Thank you both. I was able to implement this intermediate layer (probably not very well mind you) and it seems to work okay when call I read_to_end multiple times:

let file = File::open("/path/to/file/above")?;
let mut chunker = Chunker::new(BufReader::new(file));

let mut buf1: Vec<u8> = Vec::new();
chunker.read_to_end(&mut buf1)?;
println!("Chunk 1: {0}", String::from_utf8_lossy(&buf1));

let mut buf2: Vec<u8> = Vec::new();
chunker.read_to_end(&mut buf2)?;
println!("Chunk 2: {0}", String::from_utf8_lossy(&buf2));

(Chunker is my intermediate reader - I'll paste the full source below)

This correctly prints the 1st block of XML followed by the 2nd block of XML. When I pass the chunker to quick_xml though it seems to read both chunks in 1 go. Seems like I'm not signaling EOF properly to quick_xml. Anyone have any ideas here? I know this is getting pretty niche now.

Source for Chunker:

#[derive(Debug, PartialEq, Clone)]
enum ChunkerState {
    Skip,
    Path,
    PathEOL,
    Chunk,
}

struct Chunker<R> {
    buf_reader: BufReader<R>,
    state: ChunkerState,
    eol: bool,
    eof: bool,
}

impl<R> Chunker<R> {
    fn new(buf_reader: BufReader<R>) -> Chunker<R> {
        return Chunker {
            buf_reader: buf_reader,
            state: ChunkerState::Skip,
            eol: false,
            eof: false,
        }
    }

    fn state_transition(&mut self, byte: u8) {
        match self.state {
            ChunkerState::Skip => {
                if byte == b'#' {
                    self.state = ChunkerState::Path;
                }
            },
            ChunkerState::Path => {
                if byte == b'\n' {
                    self.state = ChunkerState::PathEOL;
                }
            },
            ChunkerState::PathEOL => {
                if byte != b'\n' && self.eol {
                    self.state = ChunkerState::Chunk;
                }
            },
            ChunkerState::Chunk => {
                if byte == b'#' && self.eol {
                    self.state = ChunkerState::Path;
                }
            }
        }

        if byte == b'\n' {
            self.eol = true;
        }
    }
}

impl<R: Read> Read for Chunker<R> {
    fn read(&mut self, buf: &mut [u8]) -> std::io::Result<usize> {
        let capacity = buf.len();
        let mut byte_buf = [0 as u8; 1];
        let mut buf_index = 0;

        if self.eof {
            // fake EOF since we reached the end of a chunk
            self.eof = false;
            return Ok(0);
        }

        loop {
            let size = self.buf_reader.read(&mut byte_buf)?;
            if size == 0 {
                // actual EOF
                return Ok(buf_index);
            }

            let byte = byte_buf[0];
            self.state_transition(byte);

            if self.state == ChunkerState::Chunk {
                // we're in the chunk so copy the byte
                buf[buf_index] = byte;
                buf_index += 1;
            } else if buf_index > 0 {
                // we have some previous chunk to emit
                self.eof = true;
                return Ok(buf_index)
            }

            if buf_index == capacity  {
                // buf is full for this call to `read`
                return Ok(buf_index);
            }
        }
    }
}
1 Like

If you regain control between quick_xml invocations, you could make your Chunker only reset its self.eof state by calling some explicit method.

1 Like

Hmm, my current implementation looks something like the example here: Reader in quick_xml::reader - Rust It reads XML tags in a loop and only breaks on EOF. Unclear to me why it's not seeing the EOF that the Chunker signals via Ok(0).
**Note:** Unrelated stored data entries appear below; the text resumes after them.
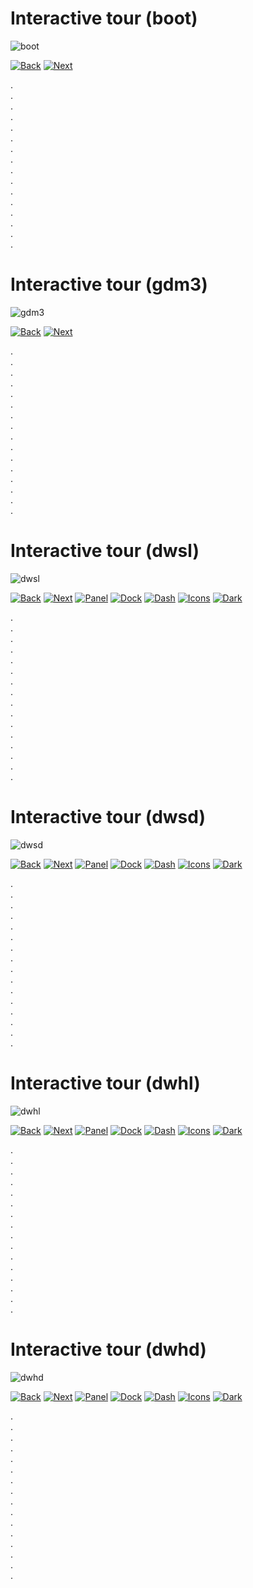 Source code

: # Interactive tour (boot)

![boot](../img/1_boot.png)

[![Back](../img/button_back_1)](https://github.com/pl453s/linux-mint-gnome/blob/main/screens/tour.md#interactive-tour-boot)
[![Next](../img/button_next_2)](https://github.com/pl453s/linux-mint-gnome/blob/main/screens/tour.md#interactive-tour-gdm3)

.  
.  
.  
.  
.  
.  
.  
.  
.  
.  
.  
.  
.  
.  
.  
.  

# Interactive tour (gdm3)

![gdm3](../img/2_gdm3.png)

[![Back](../img/button_back_2)](https://github.com/pl453s/linux-mint-gnome/blob/main/screens/tour.md#interactive-tour-boot)
[![Next](../img/button_next_2)](https://github.com/pl453s/linux-mint-gnome/blob/main/screens/tour.md#interactive-tour-dwsd)

.  
.  
.  
.  
.  
.  
.  
.  
.  
.  
.  
.  
.  
.  
.  
.  

# Interactive tour (dwsl)

![dwsl](../img/tour_dwsl.png)

[![Back](../img/button_back_2)](https://github.com/pl453s/linux-mint-gnome/blob/main/screens/tour.md#interactive-tour-gdm3)
[![Next](../img/button_next_2)](https://github.com/pl453s/linux-mint-gnome/blob/main/screens/tour.md#interactive-tour-awsl)
[![Panel](../img/button_panel_2)](https://github.com/pl453s/linux-mint-gnome/blob/main/screens/tour.md#interactive-tour-dwsl)
[![Dock](../img/button_dock_2)](https://github.com/pl453s/linux-mint-gnome/blob/main/screens/tour.md#interactive-tour-dmsl)
[![Dash](../img/button_dash_2)](https://github.com/pl453s/linux-mint-gnome/blob/main/screens/tour.md#interactive-tour-dgsl)
[![Icons](../img/button_icons_2)](https://github.com/pl453s/linux-mint-gnome/blob/main/screens/tour.md#interactive-tour-dwhl)
[![Dark](../img/button_dark_2)](https://github.com/pl453s/linux-mint-gnome/blob/main/screens/tour.md#interactive-tour-dwsd)

.  
.  
.  
.  
.  
.  
.  
.  
.  
.  
.  
.  
.  
.  
.  
.  

# Interactive tour (dwsd)

![dwsd](../img/tour_dwsd.png)

[![Back](../img/button_back_2)](https://github.com/pl453s/linux-mint-gnome/blob/main/screens/tour.md#interactive-tour-gdm3)
[![Next](../img/button_next_2)](https://github.com/pl453s/linux-mint-gnome/blob/main/screens/tour.md#interactive-tour-awsd)
[![Panel](../img/button_panel_2)](https://github.com/pl453s/linux-mint-gnome/blob/main/screens/tour.md#interactive-tour-dwsd)
[![Dock](../img/button_dock_2)](https://github.com/pl453s/linux-mint-gnome/blob/main/screens/tour.md#interactive-tour-dmsd)
[![Dash](../img/button_dash_2)](https://github.com/pl453s/linux-mint-gnome/blob/main/screens/tour.md#interactive-tour-dgsd)
[![Icons](../img/button_icons_2)](https://github.com/pl453s/linux-mint-gnome/blob/main/screens/tour.md#interactive-tour-dwhd)
[![Dark](../img/button_dark_2)](https://github.com/pl453s/linux-mint-gnome/blob/main/screens/tour.md#interactive-tour-dwsl)

.  
.  
.  
.  
.  
.  
.  
.  
.  
.  
.  
.  
.  
.  
.  
.  

# Interactive tour (dwhl)

![dwhl](../img/tour_dwhl.png)

[![Back](../img/button_back_2)](https://github.com/pl453s/linux-mint-gnome/blob/main/screens/tour.md#interactive-tour-gdm3)
[![Next](../img/button_next_2)](https://github.com/pl453s/linux-mint-gnome/blob/main/screens/tour.md#interactive-tour-awhl)
[![Panel](../img/button_panel_2)](https://github.com/pl453s/linux-mint-gnome/blob/main/screens/tour.md#interactive-tour-dwhl)
[![Dock](../img/button_dock_2)](https://github.com/pl453s/linux-mint-gnome/blob/main/screens/tour.md#interactive-tour-dmhl)
[![Dash](../img/button_dash_2)](https://github.com/pl453s/linux-mint-gnome/blob/main/screens/tour.md#interactive-tour-dghl)
[![Icons](../img/button_icons_2)](https://github.com/pl453s/linux-mint-gnome/blob/main/screens/tour.md#interactive-tour-dwsl)
[![Dark](../img/button_dark_2)](https://github.com/pl453s/linux-mint-gnome/blob/main/screens/tour.md#interactive-tour-dwhd)

.  
.  
.  
.  
.  
.  
.  
.  
.  
.  
.  
.  
.  
.  
.  
.  

# Interactive tour (dwhd)

![dwhd](../img/tour_dwhd.png)

[![Back](../img/button_back_2)](https://github.com/pl453s/linux-mint-gnome/blob/main/screens/tour.md#interactive-tour-gdm3)
[![Next](../img/button_next_2)](https://github.com/pl453s/linux-mint-gnome/blob/main/screens/tour.md#interactive-tour-awhd)
[![Panel](../img/button_panel_2)](https://github.com/pl453s/linux-mint-gnome/blob/main/screens/tour.md#interactive-tour-dwhd)
[![Dock](../img/button_dock_2)](https://github.com/pl453s/linux-mint-gnome/blob/main/screens/tour.md#interactive-tour-dmhd)
[![Dash](../img/button_dash_2)](https://github.com/pl453s/linux-mint-gnome/blob/main/screens/tour.md#interactive-tour-dghd)
[![Icons](../img/button_icons_2)](https://github.com/pl453s/linux-mint-gnome/blob/main/screens/tour.md#interactive-tour-dwsd)
[![Dark](../img/button_dark_2)](https://github.com/pl453s/linux-mint-gnome/blob/main/screens/tour.md#interactive-tour-dwhl)

.  
.  
.  
.  
.  
.  
.  
.  
.  
.  
.  
.  
.  
.  
.  
.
I suppose I could detect the final closing tag of each XML chunk and return control that way.

No, don't do more parsing — that will be extremely hard to do correctly. Just make it return Some(0) every time it is called, not only the first, until the flag/state is externally reset by your controlling code.

1 Like

Oh yes, that's so simple and worked perfectly. Thank you! Not sure why that hadn't crossed my mind to clear the EOF flag from outside.

2 Likes

This topic was automatically closed 90 days after the last reply. We invite you to open a new topic if you have further questions or comments.